---------- EXERCISE INPUTS ----------

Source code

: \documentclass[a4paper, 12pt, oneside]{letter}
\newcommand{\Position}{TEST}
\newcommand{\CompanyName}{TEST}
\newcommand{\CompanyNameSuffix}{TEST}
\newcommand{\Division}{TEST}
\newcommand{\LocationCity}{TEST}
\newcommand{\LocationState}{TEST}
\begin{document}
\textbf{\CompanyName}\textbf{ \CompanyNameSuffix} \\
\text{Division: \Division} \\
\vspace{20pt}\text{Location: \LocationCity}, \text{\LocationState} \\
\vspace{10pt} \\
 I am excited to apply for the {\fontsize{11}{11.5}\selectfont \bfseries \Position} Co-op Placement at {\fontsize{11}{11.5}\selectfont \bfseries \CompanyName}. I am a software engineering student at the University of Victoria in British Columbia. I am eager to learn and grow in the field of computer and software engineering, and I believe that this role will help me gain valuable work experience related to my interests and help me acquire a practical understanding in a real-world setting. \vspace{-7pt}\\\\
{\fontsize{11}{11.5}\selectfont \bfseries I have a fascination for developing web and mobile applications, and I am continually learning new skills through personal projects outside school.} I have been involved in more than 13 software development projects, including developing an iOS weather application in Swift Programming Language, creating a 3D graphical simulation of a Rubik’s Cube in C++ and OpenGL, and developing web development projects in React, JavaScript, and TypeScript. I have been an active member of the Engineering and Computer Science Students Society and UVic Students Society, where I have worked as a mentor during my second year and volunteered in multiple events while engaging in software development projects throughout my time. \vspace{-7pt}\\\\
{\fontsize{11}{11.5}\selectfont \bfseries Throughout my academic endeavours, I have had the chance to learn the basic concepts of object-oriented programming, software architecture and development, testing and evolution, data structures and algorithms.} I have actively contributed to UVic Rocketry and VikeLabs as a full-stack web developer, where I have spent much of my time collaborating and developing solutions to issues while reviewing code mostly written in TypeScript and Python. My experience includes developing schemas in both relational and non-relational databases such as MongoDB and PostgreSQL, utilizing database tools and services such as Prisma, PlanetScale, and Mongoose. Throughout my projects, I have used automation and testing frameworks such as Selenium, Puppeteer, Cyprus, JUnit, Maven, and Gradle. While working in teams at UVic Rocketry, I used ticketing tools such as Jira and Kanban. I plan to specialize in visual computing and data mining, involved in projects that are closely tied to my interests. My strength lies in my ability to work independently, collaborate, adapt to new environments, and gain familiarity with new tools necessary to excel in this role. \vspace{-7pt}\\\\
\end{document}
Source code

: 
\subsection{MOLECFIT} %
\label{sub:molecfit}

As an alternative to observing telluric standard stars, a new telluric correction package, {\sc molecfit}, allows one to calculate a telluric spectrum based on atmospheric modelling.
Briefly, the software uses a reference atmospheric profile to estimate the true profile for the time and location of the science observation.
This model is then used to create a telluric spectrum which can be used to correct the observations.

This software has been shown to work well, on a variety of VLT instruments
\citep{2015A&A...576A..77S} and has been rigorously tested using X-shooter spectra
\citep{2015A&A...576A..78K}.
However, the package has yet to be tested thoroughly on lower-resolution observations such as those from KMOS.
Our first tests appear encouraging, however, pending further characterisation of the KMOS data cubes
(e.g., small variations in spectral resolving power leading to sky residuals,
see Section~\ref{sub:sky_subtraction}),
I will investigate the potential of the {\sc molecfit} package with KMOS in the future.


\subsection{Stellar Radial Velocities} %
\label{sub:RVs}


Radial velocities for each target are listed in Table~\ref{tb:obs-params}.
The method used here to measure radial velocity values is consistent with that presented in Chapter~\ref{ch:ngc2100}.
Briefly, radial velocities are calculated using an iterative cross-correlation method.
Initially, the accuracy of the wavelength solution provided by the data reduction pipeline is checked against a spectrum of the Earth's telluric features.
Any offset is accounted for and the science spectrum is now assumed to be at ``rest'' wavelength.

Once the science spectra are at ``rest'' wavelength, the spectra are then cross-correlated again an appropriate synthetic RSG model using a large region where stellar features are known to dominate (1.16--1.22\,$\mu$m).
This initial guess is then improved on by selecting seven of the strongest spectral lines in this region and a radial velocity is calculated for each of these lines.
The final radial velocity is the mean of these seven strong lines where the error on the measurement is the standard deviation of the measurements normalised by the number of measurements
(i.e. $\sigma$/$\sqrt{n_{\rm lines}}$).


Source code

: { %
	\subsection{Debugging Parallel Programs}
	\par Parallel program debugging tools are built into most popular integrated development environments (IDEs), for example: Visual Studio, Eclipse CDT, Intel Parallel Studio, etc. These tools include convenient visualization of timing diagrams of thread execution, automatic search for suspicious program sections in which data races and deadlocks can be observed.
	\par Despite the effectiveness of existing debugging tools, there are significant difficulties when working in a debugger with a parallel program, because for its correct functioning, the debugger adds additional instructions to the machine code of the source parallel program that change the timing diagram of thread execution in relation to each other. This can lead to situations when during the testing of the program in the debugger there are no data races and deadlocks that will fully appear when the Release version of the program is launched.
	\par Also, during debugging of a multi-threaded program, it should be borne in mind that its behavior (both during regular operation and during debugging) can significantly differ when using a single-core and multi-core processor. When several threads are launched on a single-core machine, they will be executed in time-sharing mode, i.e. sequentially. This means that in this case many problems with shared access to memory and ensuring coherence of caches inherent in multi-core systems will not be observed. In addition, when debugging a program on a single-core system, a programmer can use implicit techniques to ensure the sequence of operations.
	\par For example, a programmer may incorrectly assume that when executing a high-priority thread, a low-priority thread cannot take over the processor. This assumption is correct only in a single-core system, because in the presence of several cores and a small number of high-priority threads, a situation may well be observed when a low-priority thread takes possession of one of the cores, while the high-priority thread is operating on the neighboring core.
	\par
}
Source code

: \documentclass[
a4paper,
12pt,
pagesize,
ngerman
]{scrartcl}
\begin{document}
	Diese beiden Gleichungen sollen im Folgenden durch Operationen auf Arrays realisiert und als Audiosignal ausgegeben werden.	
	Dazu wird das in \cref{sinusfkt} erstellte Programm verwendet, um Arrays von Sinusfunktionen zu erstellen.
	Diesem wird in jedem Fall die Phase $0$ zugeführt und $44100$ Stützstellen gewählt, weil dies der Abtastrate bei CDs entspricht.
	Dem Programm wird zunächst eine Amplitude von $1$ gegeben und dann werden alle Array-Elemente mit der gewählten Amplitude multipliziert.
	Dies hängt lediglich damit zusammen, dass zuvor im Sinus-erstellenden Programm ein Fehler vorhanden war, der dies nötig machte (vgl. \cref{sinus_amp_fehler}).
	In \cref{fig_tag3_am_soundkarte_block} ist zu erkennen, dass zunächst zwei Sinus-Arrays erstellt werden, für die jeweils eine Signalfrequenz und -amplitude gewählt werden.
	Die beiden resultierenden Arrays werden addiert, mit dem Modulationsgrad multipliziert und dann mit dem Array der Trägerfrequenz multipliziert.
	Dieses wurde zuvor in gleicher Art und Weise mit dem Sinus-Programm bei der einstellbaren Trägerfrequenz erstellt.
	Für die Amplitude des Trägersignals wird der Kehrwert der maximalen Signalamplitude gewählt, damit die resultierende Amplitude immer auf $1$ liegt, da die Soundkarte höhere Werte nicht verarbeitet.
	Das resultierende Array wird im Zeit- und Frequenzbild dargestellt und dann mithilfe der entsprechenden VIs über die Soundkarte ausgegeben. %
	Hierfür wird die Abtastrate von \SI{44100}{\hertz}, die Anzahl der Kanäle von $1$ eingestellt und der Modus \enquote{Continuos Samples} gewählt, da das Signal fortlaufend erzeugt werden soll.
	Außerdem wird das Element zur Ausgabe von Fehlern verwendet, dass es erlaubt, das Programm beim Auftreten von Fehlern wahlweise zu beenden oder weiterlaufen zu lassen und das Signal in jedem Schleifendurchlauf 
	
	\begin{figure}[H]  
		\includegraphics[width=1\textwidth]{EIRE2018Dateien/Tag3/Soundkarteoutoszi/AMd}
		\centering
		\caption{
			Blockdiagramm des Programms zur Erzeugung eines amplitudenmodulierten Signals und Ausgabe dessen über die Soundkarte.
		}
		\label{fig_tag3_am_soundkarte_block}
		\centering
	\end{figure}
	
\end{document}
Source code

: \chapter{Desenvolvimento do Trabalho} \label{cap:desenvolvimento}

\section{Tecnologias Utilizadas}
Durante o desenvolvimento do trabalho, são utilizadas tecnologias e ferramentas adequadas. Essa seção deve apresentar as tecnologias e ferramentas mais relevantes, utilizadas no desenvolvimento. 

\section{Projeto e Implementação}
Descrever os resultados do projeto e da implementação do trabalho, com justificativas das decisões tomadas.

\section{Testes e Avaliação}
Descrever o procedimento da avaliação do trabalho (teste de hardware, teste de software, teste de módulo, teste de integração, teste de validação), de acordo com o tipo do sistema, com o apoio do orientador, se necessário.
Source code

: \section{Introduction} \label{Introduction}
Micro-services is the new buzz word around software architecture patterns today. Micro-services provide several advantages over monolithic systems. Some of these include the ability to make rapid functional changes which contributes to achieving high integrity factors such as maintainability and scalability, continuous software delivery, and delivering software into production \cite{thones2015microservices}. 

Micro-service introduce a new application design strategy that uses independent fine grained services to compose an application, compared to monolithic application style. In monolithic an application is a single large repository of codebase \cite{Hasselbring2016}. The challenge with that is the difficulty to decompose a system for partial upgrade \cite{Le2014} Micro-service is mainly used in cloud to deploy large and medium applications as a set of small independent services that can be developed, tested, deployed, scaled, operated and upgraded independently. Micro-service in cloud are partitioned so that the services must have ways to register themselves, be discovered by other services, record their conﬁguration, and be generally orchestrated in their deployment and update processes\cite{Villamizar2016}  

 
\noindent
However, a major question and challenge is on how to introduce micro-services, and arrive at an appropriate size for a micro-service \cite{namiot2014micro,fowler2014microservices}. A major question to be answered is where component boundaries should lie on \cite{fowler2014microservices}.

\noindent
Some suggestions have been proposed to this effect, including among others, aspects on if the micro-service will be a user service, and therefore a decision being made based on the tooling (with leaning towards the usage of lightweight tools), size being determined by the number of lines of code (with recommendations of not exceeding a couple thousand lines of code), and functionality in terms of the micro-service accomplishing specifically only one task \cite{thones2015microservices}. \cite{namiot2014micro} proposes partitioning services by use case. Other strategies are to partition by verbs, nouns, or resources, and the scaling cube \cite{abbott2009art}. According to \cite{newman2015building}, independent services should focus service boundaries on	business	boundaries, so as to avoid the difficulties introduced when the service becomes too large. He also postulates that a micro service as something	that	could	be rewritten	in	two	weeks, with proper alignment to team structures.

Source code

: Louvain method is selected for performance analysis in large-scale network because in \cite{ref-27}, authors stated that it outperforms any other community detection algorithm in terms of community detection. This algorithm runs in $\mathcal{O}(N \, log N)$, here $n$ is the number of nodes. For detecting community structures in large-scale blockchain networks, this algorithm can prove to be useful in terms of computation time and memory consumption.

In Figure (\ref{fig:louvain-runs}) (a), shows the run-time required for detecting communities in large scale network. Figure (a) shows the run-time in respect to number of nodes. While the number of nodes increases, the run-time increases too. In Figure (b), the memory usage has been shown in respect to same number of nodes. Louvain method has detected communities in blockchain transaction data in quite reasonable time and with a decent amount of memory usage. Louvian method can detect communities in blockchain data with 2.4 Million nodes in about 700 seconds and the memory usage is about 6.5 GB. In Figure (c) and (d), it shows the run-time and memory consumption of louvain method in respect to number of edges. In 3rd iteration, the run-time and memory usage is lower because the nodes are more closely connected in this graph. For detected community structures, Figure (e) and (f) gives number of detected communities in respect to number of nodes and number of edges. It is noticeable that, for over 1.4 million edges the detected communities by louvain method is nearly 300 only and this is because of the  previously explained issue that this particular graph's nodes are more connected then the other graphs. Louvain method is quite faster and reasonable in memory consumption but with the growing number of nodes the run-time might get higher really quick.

----------

WORK INSTRUCTIONS: Which lines of the records hold the string "atmospheric"? Copy each one.

TASK OUTPUT:
As an alternative to observing telluric standard stars, a new telluric correction package, {\sc molecfit}, allows one to calculate a telluric spectrum based on atmospheric modelling.
Briefly, the software uses a reference atmospheric profile to estimate the true profile for the time and location of the science observation.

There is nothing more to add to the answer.